▶ _Description of the task_
Don't include pictures. Quote the lines below from the first through the line that contains "## Monitoring and Logging".

Data items:
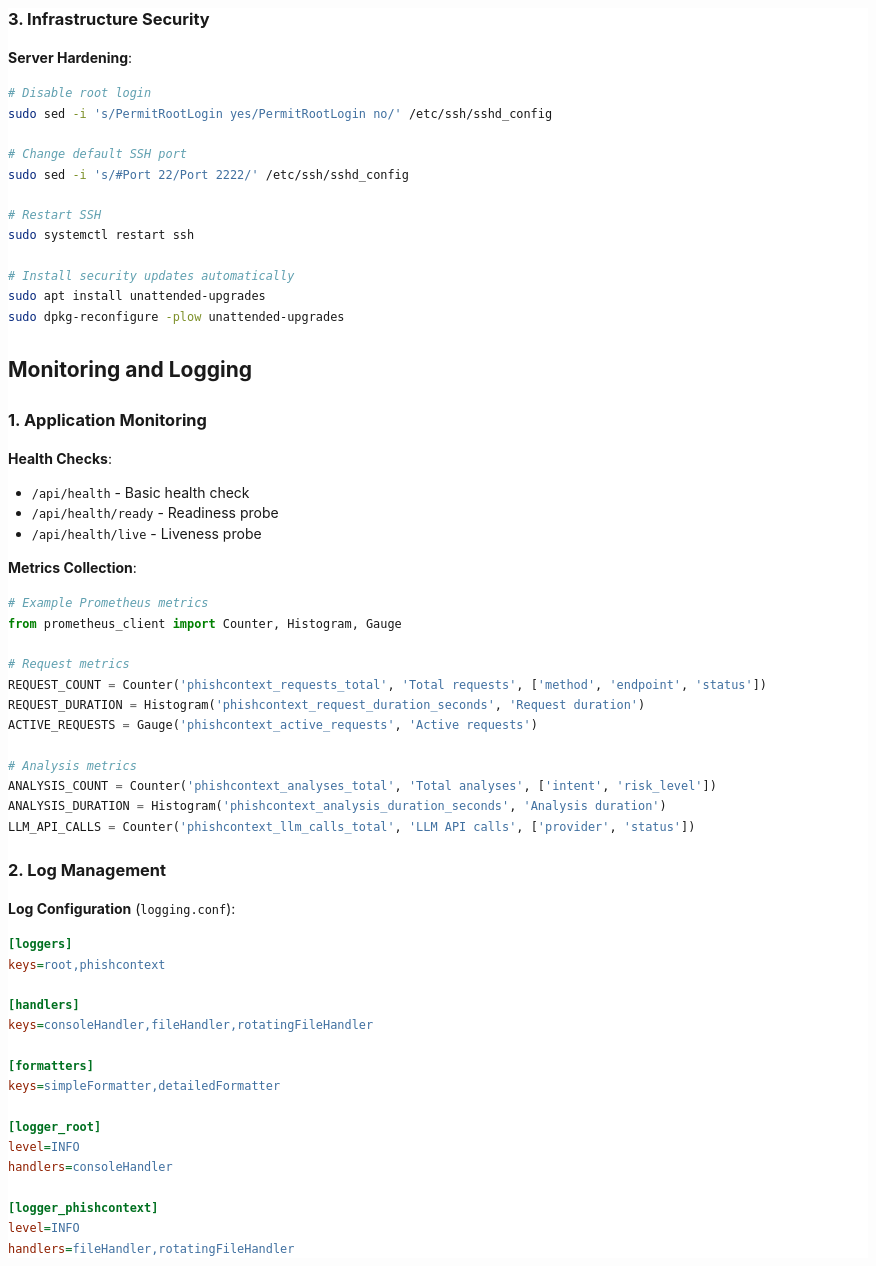 ### 3. Infrastructure Security

**Server Hardening**:
```bash
# Disable root login
sudo sed -i 's/PermitRootLogin yes/PermitRootLogin no/' /etc/ssh/sshd_config

# Change default SSH port
sudo sed -i 's/#Port 22/Port 2222/' /etc/ssh/sshd_config

# Restart SSH
sudo systemctl restart ssh

# Install security updates automatically
sudo apt install unattended-upgrades
sudo dpkg-reconfigure -plow unattended-upgrades
```

## Monitoring and Logging

### 1. Application Monitoring

**Health Checks**:
- `/api/health` - Basic health check
- `/api/health/ready` - Readiness probe
- `/api/health/live` - Liveness probe

**Metrics Collection**:
```python
# Example Prometheus metrics
from prometheus_client import Counter, Histogram, Gauge

# Request metrics
REQUEST_COUNT = Counter('phishcontext_requests_total', 'Total requests', ['method', 'endpoint', 'status'])
REQUEST_DURATION = Histogram('phishcontext_request_duration_seconds', 'Request duration')
ACTIVE_REQUESTS = Gauge('phishcontext_active_requests', 'Active requests')

# Analysis metrics
ANALYSIS_COUNT = Counter('phishcontext_analyses_total', 'Total analyses', ['intent', 'risk_level'])
ANALYSIS_DURATION = Histogram('phishcontext_analysis_duration_seconds', 'Analysis duration')
LLM_API_CALLS = Counter('phishcontext_llm_calls_total', 'LLM API calls', ['provider', 'status'])
```

### 2. Log Management

**Log Configuration** (`logging.conf`):
```ini
[loggers]
keys=root,phishcontext

[handlers]
keys=consoleHandler,fileHandler,rotatingFileHandler

[formatters]
keys=simpleFormatter,detailedFormatter

[logger_root]
level=INFO
handlers=consoleHandler

[logger_phishcontext]
level=INFO
handlers=fileHandler,rotatingFileHandler
```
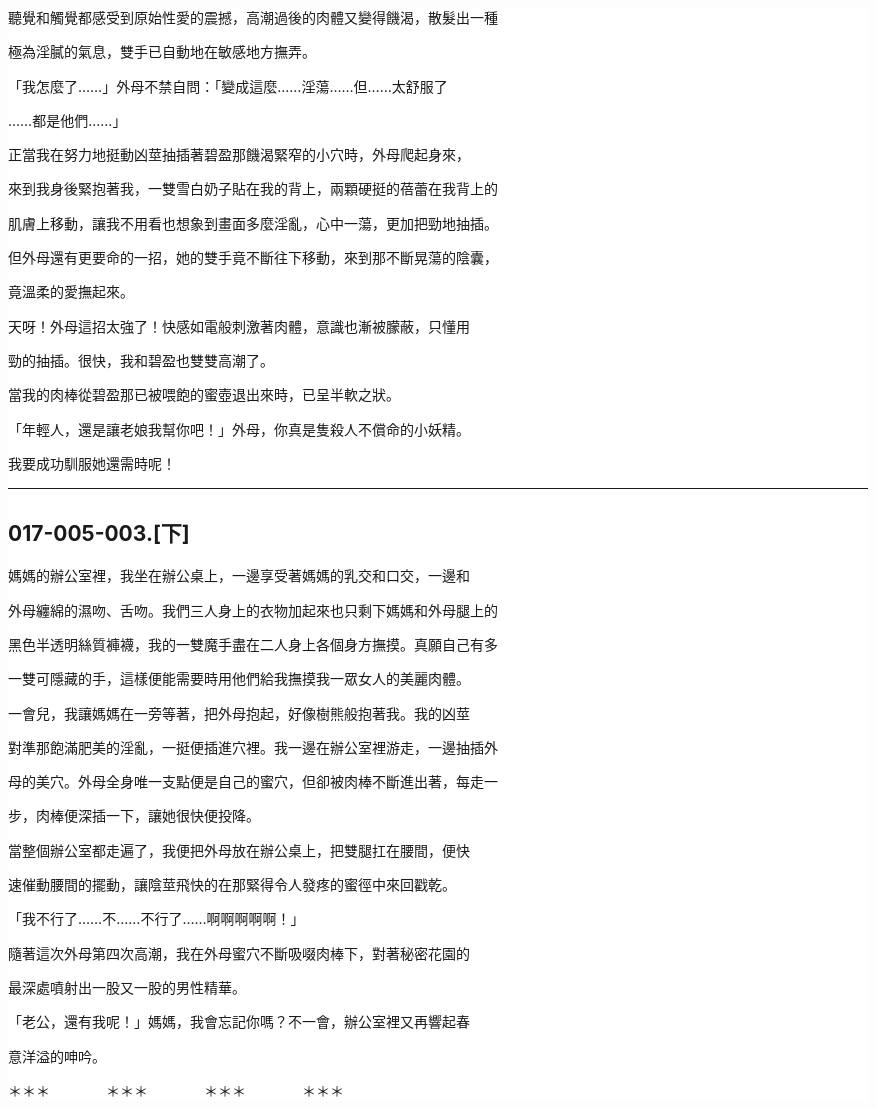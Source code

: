 聽覺和觸覺都感受到原始性愛的震撼，高潮過後的肉體又變得饑渴，散髮出一種

極為淫膩的氣息，雙手已自動地在敏感地方撫弄。

「我怎麼了……」外母不禁自問：「變成這麼……淫蕩……但……太舒服了

……都是他們……」

正當我在努力地挺動凶莖抽插著碧盈那饑渴緊窄的小穴時，外母爬起身來，

來到我身後緊抱著我，一雙雪白奶子貼在我的背上，兩顆硬挺的蓓蕾在我背上的

肌膚上移動，讓我不用看也想象到畫面多麼淫亂，心中一蕩，更加把勁地抽插。

但外母還有更要命的一招，她的雙手竟不斷往下移動，來到那不斷晃蕩的陰囊，

竟溫柔的愛撫起來。

天呀！外母這招太強了！快感如電般刺激著肉體，意識也漸被朦蔽，只懂用

勁的抽插。很快，我和碧盈也雙雙高潮了。

當我的肉棒從碧盈那已被喂飽的蜜壺退出來時，已呈半軟之狀。

「年輕人，還是讓老娘我幫你吧！」外母，你真是隻殺人不償命的小妖精。

我要成功馴服她還需時呢！

------


## 017-005-003.[下]


媽媽的辦公室裡，我坐在辦公桌上，一邊享受著媽媽的乳交和口交，一邊和

外母纏綿的濕吻、舌吻。我們三人身上的衣物加起來也只剩下媽媽和外母腿上的

黑色半透明絲質褲襪，我的一雙魔手盡在二人身上各個身方撫摸。真願自己有多

一雙可隱藏的手，這樣便能需要時用他們給我撫摸我一眾女人的美麗肉體。

一會兒，我讓媽媽在一旁等著，把外母抱起，好像樹熊般抱著我。我的凶莖

對準那飽滿肥美的淫亂，一挺便插進穴裡。我一邊在辦公室裡游走，一邊抽插外

母的美穴。外母全身唯一支點便是自己的蜜穴，但卻被肉棒不斷進出著，每走一

步，肉棒便深插一下，讓她很快便投降。

當整個辦公室都走遍了，我便把外母放在辦公桌上，把雙腿扛在腰間，便快

速催動腰間的擺動，讓陰莖飛快的在那緊得令人發疼的蜜徑中來回戳乾。

「我不行了……不……不行了……啊啊啊啊啊！」

隨著這次外母第四次高潮，我在外母蜜穴不斷吸啜肉棒下，對著秘密花園的

最深處噴射出一股又一股的男性精華。

「老公，還有我呢！」媽媽，我會忘記你嗎？不一會，辦公室裡又再響起春

意洋溢的呻吟。

＊＊＊　　　　＊＊＊　　　　＊＊＊　　　　＊＊＊
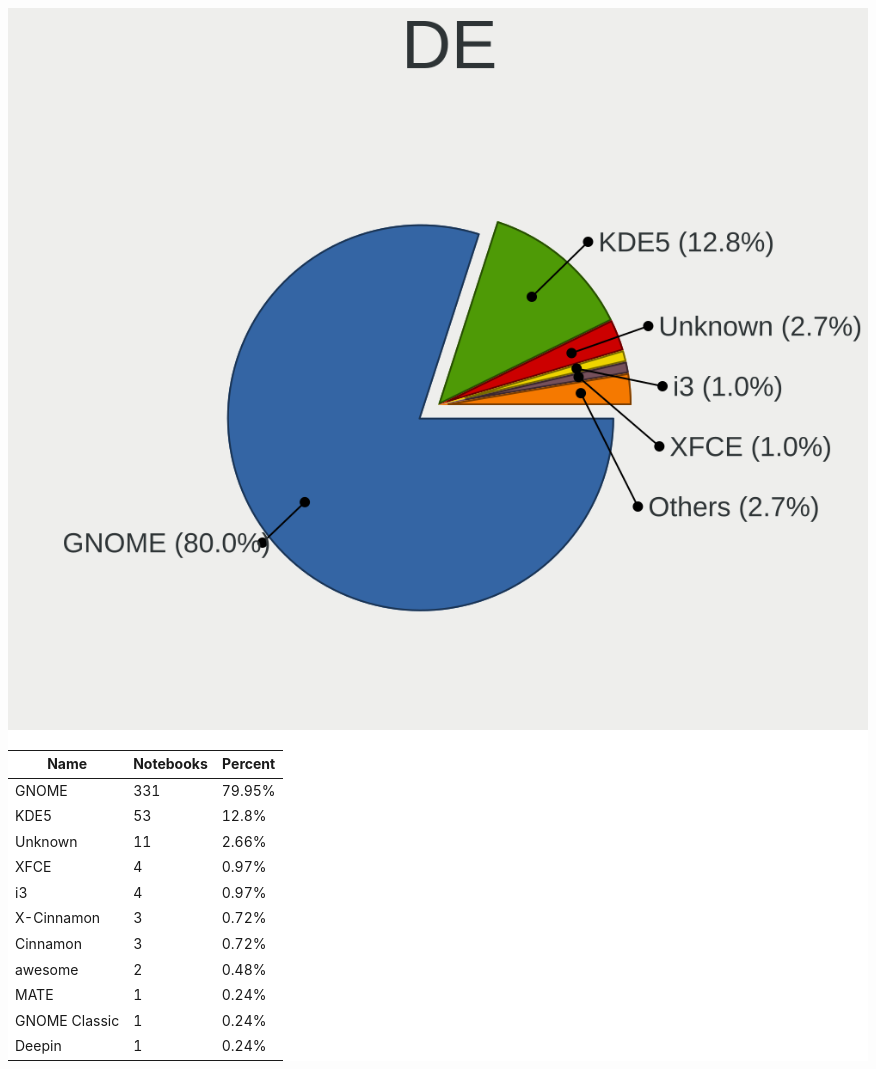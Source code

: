 ![DE](./images/pie_chart/os_de.svg)


| Name          | Notebooks | Percent |
|---------------|-----------|---------|
| GNOME         | 331       | 79.95%  |
| KDE5          | 53        | 12.8%   |
| Unknown       | 11        | 2.66%   |
| XFCE          | 4         | 0.97%   |
| i3            | 4         | 0.97%   |
| X-Cinnamon    | 3         | 0.72%   |
| Cinnamon      | 3         | 0.72%   |
| awesome       | 2         | 0.48%   |
| MATE          | 1         | 0.24%   |
| GNOME Classic | 1         | 0.24%   |
| Deepin        | 1         | 0.24%   |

▶ _Solution_
 ### 3. Infrastructure Security

**Server Hardening**:
```bash
# Disable root login
sudo sed -i 's/PermitRootLogin yes/PermitRootLogin no/' /etc/ssh/sshd_config

# Change default SSH port
sudo sed -i 's/#Port 22/Port 2222/' /etc/ssh/sshd_config

# Restart SSH
sudo systemctl restart ssh

# Install security updates automatically
sudo apt install unattended-upgrades
sudo dpkg-reconfigure -plow unattended-upgrades
```

## Monitoring and Logging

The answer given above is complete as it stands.